■ **Requirement**: Nothing but the pictures should be left out when you copy the records exactly.
=== Begin Enclosure ===
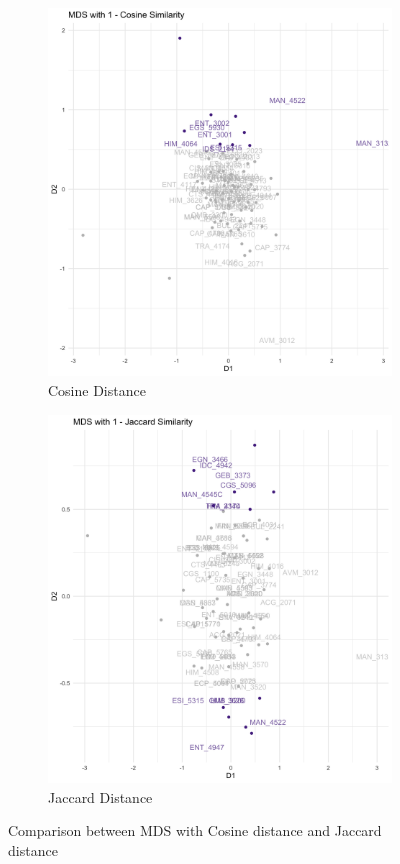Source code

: \begin{figure}[H]
\centering
\begin{subfigure}{.5\textwidth}
  \centering
  \includegraphics[width=1\linewidth]{Content/images/cos_mds.png}
  \caption{Cosine Distance}
  \label{fig:cmds}
\end{subfigure}%
\begin{subfigure}{.5\textwidth}
  \centering
  \includegraphics[width=1\linewidth]{Content/images/jac_mds.png}
  \caption{Jaccard Distance}
  \label{fig:jmds}
\end{subfigure}
\caption{Comparison between MDS with Cosine distance and Jaccard distance}
\label{fig:tile2}
\end{figure}

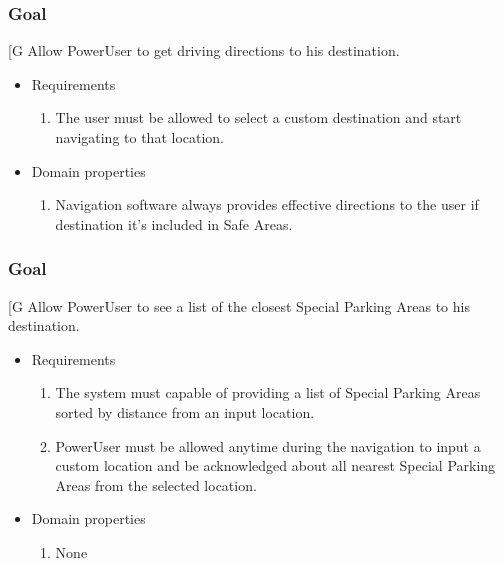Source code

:     \subsubsection{Goal }
    {[}G\arabic{goalctr}{]}
    Allow PowerUser to get driving directions to his destination.
    \begin{itemize}
        \item Requirements
        \begin{enumerate}[REQ]
    			\item The user must be allowed to select a custom destination and start navigating to that location.
        \end{enumerate}
        \item Domain properties
        \begin{enumerate}[PRO]
    			\item Navigation software always provides effective directions to the user if destination it's included in Safe Areas.
        \end{enumerate}
    \end{itemize}

    \subsubsection{Goal }
    {[}G\arabic{goalctr}{]}
    Allow PowerUser to see a list of the closest Special Parking Areas to his destination.
    \begin{itemize}
        \item Requirements
        \begin{enumerate}[REQ]
    		\item The system must capable of providing a list of Special Parking Areas sorted by distance from an input location.
			\item PowerUser must be allowed anytime during the navigation to input a custom location and be acknowledged about all nearest Special Parking Areas from the selected location.
        \end{enumerate}
        \item Domain properties
        \begin{enumerate}[PRO]
    			\item None
        \end{enumerate}
    \end{itemize}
=== End Enclosure ===
■ **Answer area**:
Source code

: \begin{figure}[H]
\centering
\begin{subfigure}{.5\textwidth}
  \centering
  \includegraphics[width=1\linewidth]{Content/images/cos_mds.png}
  \caption{Cosine Distance}
  \label{fig:cmds}
\end{subfigure}%
\begin{subfigure}{.5\textwidth}
  \centering
  \includegraphics[width=1\linewidth]{Content/images/jac_mds.png}
  \caption{Jaccard Distance}
  \label{fig:jmds}
\end{subfigure}
\caption{Comparison between MDS with Cosine distance and Jaccard distance}
\label{fig:tile2}
\end{figure}

Source code

:     \subsubsection{Goal }
    {[}G\arabic{goalctr}{]}
    Allow PowerUser to get driving directions to his destination.
    \begin{itemize}
        \item Requirements
        \begin{enumerate}[REQ]
    			\item The user must be allowed to select a custom destination and start navigating to that location.
        \end{enumerate}
        \item Domain properties
        \begin{enumerate}[PRO]
    			\item Navigation software always provides effective directions to the user if destination it's included in Safe Areas.
        \end{enumerate}
    \end{itemize}

    \subsubsection{Goal }
    {[}G\arabic{goalctr}{]}
    Allow PowerUser to see a list of the closest Special Parking Areas to his destination.
    \begin{itemize}
        \item Requirements
        \begin{enumerate}[REQ]
    		\item The system must capable of providing a list of Special Parking Areas sorted by distance from an input location.
			\item PowerUser must be allowed anytime during the navigation to input a custom location and be acknowledged about all nearest Special Parking Areas from the selected location.
        \end{enumerate}
        \item Domain properties
        \begin{enumerate}[PRO]
    			\item None
        \end{enumerate}
    \end{itemize}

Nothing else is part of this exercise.